A aérea acrescentou que cancelou 200 voos que utilizariam aviões desse modelo e que trabalha para retomar as operações nos próximos dias. Os jatos estão temporariamente impedidos de voar por determinação da Administração Federal de Aviação (FAA, na sigla em inglês) dos EUA após uma explosão no ar forçar um pouso de emergência da Alaska Airlines na última sexta-feira, 5.
Em meio à notícia, a ação da Boeing recuava 0,11% no after hours da Bolsa de Nova York por volta das 19h (de Brasília), depois de ter tombado 8,03% no pregão regular. United Airlines caía 0,37%.
Método de inspeção dos Boeings
A Administração Federal de Aviação (FAA, na sigla em inglês) dos Estados Unidos aprovou procedimentos para que as companhias aéreas inspecionem seus jatos Boeing 737 MAX 9 que estejam parados – abrindo caminho para que os aviões retornem ao serviço.
Os reguladores de segurança aérea emitiram uma ordem de emergência no sábado, 6, para temporariamente manter aterrissados os jatos MAX 9 depois que um painel conectando uma saída de emergência não utilizada explodiu de um voo da Alaska Airlines nos EUA, deixando um buraco na lateral do avião.
A FAA disse que os aviões terão que permanecer em solo até que as companhias aéreas concluam inspeções aprimoradas dos plugues de saída em ambos os lados da cabine, componentes das portas e fechos.
As aéreas serão obrigadas a consertar quaisquer problemas que encontrarem antes que os aviões possam voar novamente. Fonte: Dow Jones Newswires.
Pouso de emergência do 737 MAX-9 nos EUA
O modelo fez um pouso de emergência no Aeroporto Internacional de Portland, em Oregon, devido a um problema que fez com que parte da fuselagem do avião explodisse, deixando um buraco na aeronave em pleno voo.
O incidente se soma ao histórico problemático da classe de aeronaves Boeing 737 MAX. Em 2018 e 2019, dois grandes acidentes envolvendo o modelo resultou na morte de 346 pessoas e na suspensão por 20 meses de voos com a aeronave.
A determinação da Administração Federal de Aviação (FAA) envolve alguns modelos do 737 Max-9, os que têm um tampão de porta na cabine central, ou uma saída que é fechada com painéis em vez de ser usada como porta.
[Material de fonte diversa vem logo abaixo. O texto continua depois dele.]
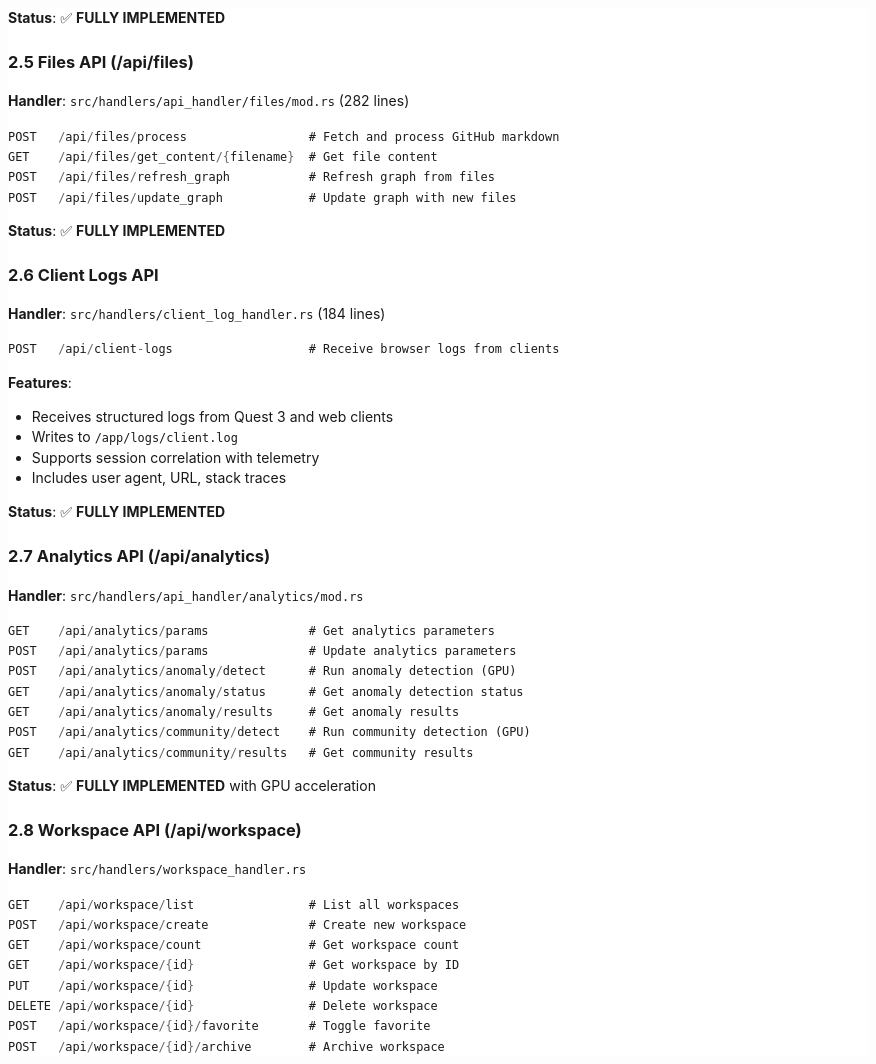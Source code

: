 **Status**: ✅ **FULLY IMPLEMENTED**

### 2.5 Files API (/api/files)

**Handler**: `src/handlers/api_handler/files/mod.rs` (282 lines)

```rust
POST   /api/files/process                 # Fetch and process GitHub markdown
GET    /api/files/get_content/{filename}  # Get file content
POST   /api/files/refresh_graph           # Refresh graph from files
POST   /api/files/update_graph            # Update graph with new files
```

**Status**: ✅ **FULLY IMPLEMENTED**

### 2.6 Client Logs API

**Handler**: `src/handlers/client_log_handler.rs` (184 lines)

```rust
POST   /api/client-logs                   # Receive browser logs from clients
```

**Features**:
- Receives structured logs from Quest 3 and web clients
- Writes to `/app/logs/client.log`
- Supports session correlation with telemetry
- Includes user agent, URL, stack traces

**Status**: ✅ **FULLY IMPLEMENTED**

### 2.7 Analytics API (/api/analytics)

**Handler**: `src/handlers/api_handler/analytics/mod.rs`

```rust
GET    /api/analytics/params              # Get analytics parameters
POST   /api/analytics/params              # Update analytics parameters
POST   /api/analytics/anomaly/detect      # Run anomaly detection (GPU)
GET    /api/analytics/anomaly/status      # Get anomaly detection status
GET    /api/analytics/anomaly/results     # Get anomaly results
POST   /api/analytics/community/detect    # Run community detection (GPU)
GET    /api/analytics/community/results   # Get community results
```

**Status**: ✅ **FULLY IMPLEMENTED** with GPU acceleration

### 2.8 Workspace API (/api/workspace)

**Handler**: `src/handlers/workspace_handler.rs`

```rust
GET    /api/workspace/list                # List all workspaces
POST   /api/workspace/create              # Create new workspace
GET    /api/workspace/count               # Get workspace count
GET    /api/workspace/{id}                # Get workspace by ID
PUT    /api/workspace/{id}                # Update workspace
DELETE /api/workspace/{id}                # Delete workspace
POST   /api/workspace/{id}/favorite       # Toggle favorite
POST   /api/workspace/{id}/archive        # Archive workspace
```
Segundo a FAA, a decisão afeta cerca de 171 aviões em todo o mundo.
Em comunicado divulgado neste sábado, a Boeing disse que concorda e apoia integralmente a decisão da FAA de exigir inspeções imediatas das aeronaves 737-9 com a mesma configuração da aeronave afetada.
“A segurança é a nossa principal prioridade. Lamentamos profundamente o impacto que este evento teve sobre os nossos clientes e seus passageiros”, afirmou a companhia.
De acordo com a empresa, uma equipe técnica acompanha a investigação do Conselho Nacional de Segurança nos Transportes.